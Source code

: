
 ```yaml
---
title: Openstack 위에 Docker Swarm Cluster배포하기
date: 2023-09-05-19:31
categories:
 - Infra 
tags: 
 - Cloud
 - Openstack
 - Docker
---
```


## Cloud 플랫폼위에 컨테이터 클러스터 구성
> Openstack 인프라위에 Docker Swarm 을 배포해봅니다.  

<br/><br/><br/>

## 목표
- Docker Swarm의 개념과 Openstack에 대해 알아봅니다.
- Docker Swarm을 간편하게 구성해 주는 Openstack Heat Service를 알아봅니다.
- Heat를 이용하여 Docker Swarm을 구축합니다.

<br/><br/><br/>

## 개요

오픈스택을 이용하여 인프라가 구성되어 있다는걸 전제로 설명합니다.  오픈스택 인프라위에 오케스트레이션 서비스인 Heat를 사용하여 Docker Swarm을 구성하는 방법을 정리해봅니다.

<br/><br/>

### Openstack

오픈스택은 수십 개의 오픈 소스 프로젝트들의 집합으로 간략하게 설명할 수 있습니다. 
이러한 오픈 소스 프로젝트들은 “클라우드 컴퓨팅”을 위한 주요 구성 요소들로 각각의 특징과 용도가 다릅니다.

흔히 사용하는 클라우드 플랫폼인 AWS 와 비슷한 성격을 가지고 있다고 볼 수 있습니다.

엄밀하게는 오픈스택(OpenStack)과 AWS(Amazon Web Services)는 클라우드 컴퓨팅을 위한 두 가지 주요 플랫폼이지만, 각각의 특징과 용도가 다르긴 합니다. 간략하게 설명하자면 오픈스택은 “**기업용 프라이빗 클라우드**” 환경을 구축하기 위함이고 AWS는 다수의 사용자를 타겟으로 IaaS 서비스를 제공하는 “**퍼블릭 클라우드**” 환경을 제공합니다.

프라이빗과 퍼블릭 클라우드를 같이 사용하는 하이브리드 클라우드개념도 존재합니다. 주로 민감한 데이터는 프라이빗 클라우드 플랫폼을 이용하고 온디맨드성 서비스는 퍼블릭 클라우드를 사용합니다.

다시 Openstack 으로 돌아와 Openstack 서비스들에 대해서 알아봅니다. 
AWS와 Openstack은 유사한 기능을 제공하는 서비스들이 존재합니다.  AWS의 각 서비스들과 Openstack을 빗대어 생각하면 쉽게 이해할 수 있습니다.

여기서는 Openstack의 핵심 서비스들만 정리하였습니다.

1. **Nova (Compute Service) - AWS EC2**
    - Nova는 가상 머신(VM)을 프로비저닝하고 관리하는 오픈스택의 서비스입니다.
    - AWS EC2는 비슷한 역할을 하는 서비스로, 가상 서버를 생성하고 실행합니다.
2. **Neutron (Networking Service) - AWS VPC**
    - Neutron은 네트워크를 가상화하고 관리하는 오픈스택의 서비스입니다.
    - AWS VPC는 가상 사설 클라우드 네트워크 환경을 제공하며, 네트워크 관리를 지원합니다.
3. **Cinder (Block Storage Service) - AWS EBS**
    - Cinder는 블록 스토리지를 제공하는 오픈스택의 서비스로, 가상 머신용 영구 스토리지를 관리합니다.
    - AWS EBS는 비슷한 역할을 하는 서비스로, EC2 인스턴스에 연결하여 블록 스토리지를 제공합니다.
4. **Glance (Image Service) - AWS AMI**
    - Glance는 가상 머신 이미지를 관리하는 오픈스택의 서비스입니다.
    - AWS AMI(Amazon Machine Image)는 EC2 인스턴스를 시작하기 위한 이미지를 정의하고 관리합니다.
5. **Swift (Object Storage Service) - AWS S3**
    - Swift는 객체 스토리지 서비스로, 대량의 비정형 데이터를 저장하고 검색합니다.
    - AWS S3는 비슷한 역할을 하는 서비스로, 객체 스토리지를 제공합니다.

_ _ _ _ _

- Try it -
Whenever a line of the material above contains the string "이미지를", copy that line out.

- Response -
    - Glance는 가상 머신 이미지를 관리하는 오픈스택의 서비스입니다.
    - AWS AMI(Amazon Machine Image)는 EC2 인스턴스를 시작하기 위한 이미지를 정의하고 관리합니다.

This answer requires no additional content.